**Aim of the exercise**
Find each line below that includes "autocite", then copy it.

**Extracted material**
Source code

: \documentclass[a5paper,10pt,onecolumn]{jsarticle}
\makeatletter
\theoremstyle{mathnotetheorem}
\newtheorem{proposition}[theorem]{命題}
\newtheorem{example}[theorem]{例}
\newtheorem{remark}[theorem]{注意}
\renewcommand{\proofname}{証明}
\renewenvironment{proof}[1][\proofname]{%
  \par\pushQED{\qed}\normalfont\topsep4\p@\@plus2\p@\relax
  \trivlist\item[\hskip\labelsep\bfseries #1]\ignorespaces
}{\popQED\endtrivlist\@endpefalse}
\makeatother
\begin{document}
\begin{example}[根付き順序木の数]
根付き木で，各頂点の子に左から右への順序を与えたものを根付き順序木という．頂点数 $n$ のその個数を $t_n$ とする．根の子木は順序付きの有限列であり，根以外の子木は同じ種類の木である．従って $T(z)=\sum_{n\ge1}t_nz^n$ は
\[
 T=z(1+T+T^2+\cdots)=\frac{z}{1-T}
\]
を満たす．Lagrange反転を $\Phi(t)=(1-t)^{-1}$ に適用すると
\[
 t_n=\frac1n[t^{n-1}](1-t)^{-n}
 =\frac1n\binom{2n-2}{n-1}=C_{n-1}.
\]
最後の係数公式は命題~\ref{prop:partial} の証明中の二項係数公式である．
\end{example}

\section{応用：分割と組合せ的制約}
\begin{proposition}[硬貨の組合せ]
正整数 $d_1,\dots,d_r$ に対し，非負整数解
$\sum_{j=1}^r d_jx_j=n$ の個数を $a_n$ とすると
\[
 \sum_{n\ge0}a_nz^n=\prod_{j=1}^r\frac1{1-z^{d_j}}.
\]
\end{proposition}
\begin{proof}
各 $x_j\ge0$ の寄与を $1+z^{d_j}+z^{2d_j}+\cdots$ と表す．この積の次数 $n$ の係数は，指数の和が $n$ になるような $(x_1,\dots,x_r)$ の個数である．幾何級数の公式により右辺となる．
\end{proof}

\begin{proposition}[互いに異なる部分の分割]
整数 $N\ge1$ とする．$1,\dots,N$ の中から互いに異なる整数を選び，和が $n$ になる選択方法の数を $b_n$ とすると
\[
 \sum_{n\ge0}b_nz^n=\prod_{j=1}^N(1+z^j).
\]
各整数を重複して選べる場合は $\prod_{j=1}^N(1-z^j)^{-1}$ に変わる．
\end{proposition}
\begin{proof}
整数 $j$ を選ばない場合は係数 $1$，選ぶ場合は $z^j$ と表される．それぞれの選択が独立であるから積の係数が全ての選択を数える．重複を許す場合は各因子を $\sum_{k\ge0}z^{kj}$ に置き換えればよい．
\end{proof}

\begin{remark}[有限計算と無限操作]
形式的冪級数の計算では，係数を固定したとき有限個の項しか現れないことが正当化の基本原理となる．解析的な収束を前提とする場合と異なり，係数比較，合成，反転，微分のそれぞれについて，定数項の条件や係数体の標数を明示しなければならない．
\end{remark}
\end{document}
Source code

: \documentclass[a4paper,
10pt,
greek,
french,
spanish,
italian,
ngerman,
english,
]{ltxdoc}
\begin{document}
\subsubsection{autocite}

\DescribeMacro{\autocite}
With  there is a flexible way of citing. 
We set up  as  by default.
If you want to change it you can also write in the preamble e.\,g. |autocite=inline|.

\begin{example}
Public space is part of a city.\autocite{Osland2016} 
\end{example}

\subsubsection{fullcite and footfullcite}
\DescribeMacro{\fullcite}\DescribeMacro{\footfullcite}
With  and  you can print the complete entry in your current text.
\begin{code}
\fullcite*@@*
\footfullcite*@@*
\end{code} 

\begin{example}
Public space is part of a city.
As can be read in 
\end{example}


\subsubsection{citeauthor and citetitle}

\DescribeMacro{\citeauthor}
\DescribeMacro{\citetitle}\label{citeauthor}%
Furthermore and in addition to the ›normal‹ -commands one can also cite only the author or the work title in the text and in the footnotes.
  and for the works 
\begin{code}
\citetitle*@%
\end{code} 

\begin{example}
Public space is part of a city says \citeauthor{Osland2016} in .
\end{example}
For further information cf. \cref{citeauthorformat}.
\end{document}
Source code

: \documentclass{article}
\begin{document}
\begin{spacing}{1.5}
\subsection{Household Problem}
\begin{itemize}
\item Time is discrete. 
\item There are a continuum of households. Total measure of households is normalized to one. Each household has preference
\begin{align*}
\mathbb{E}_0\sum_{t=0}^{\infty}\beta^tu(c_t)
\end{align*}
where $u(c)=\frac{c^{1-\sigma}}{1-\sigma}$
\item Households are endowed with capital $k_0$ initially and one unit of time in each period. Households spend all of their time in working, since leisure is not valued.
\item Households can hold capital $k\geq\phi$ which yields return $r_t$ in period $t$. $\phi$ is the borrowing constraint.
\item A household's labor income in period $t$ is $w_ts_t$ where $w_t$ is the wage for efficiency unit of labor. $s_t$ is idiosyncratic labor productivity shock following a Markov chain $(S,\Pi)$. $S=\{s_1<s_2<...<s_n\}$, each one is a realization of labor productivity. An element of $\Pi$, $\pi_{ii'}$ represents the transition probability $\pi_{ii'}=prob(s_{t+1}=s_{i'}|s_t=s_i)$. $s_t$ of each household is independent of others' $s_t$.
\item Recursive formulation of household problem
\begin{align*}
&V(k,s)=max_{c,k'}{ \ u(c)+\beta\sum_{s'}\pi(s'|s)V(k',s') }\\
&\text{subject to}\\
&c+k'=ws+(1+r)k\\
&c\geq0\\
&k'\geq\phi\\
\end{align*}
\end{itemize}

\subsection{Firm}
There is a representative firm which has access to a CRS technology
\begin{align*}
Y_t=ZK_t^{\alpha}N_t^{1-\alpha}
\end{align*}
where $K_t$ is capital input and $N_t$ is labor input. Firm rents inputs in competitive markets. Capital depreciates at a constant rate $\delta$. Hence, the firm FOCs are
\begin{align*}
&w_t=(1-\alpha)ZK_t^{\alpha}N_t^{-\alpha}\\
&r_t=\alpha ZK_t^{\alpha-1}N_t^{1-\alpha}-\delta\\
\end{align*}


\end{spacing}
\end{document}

**Reply to the task**
\subsubsection{autocite}
\DescribeMacro{\autocite}
If you want to change it you can also write in the preamble e.\,g. |autocite=inline|.
Public space is part of a city.\autocite{Osland2016} 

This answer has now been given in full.